U.S. Gov’t Shutdown Closes Monuments…in France?

Your News Companion by Ben Mathis-Lilley
Oct. 2 2013 8:32 PM

U.S. Gov’t Shutdown Closes Monuments…in France?

Former President George W. Bush pauses while visiting the American Cemetery at the Mont Valerien's resistance memorial in Surenes on June 14, 2008.

Photo by SAUL LOEB/AFP/Getty Images

The two-day-old government shutdown has forced monuments and memorials in the U.S. to close, but in France? Apparently so.

Outside the Suresnes American Cemetery and Memorial, in the western outskirts of Paris, France 24 reports, a sign informs visitors “Due to the United States government shutdown, this site is closed to the public.” An American embassy spokesman in Paris confirmed the closure, but Suresnes isn’t the only site abroad to close its doors due to the shutdown, according to France 24. “The move affects some 20 cemeteries in France, Belgium, Britain, Italy, Tunisia and Mexico which serve as the final resting place for troops who died in landmark campaigns such as the Normandy D-Day landings, the American Battle Monuments Commission (ABMC) said on its website.”
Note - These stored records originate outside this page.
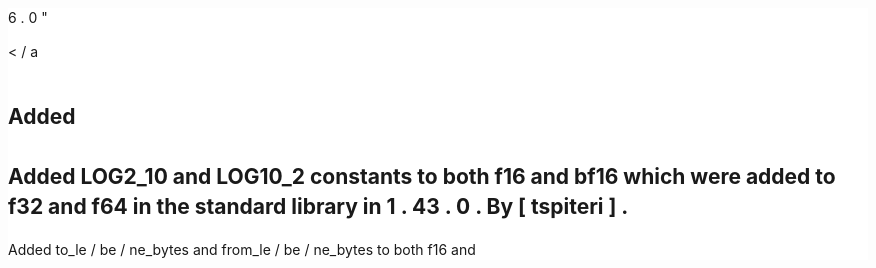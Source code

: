 6
.
0
"
>
<
/
a
>
#
#
#
Added
-
Added
LOG2_10
and
LOG10_2
constants
to
both
f16
and
bf16
which
were
added
to
f32
and
f64
in
the
standard
library
in
1
.
43
.
0
.
By
[
tspiteri
]
.
-
Added
to_le
/
be
/
ne_bytes
and
from_le
/
be
/
ne_bytes
to
both
f16
and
While it may come as a surprise that monuments abroad are operated by the U.S. government, according to the ABMC website, the commission is an agency of the executive branch established by Congress in 1923 charged with, in part, “designing, constructing, operating and maintaining permanent American cemeteries in foreign countries.” The commission operates 24 permanent U.S. military cemeteries and 25 memorial structures in 15 countries, according to the site.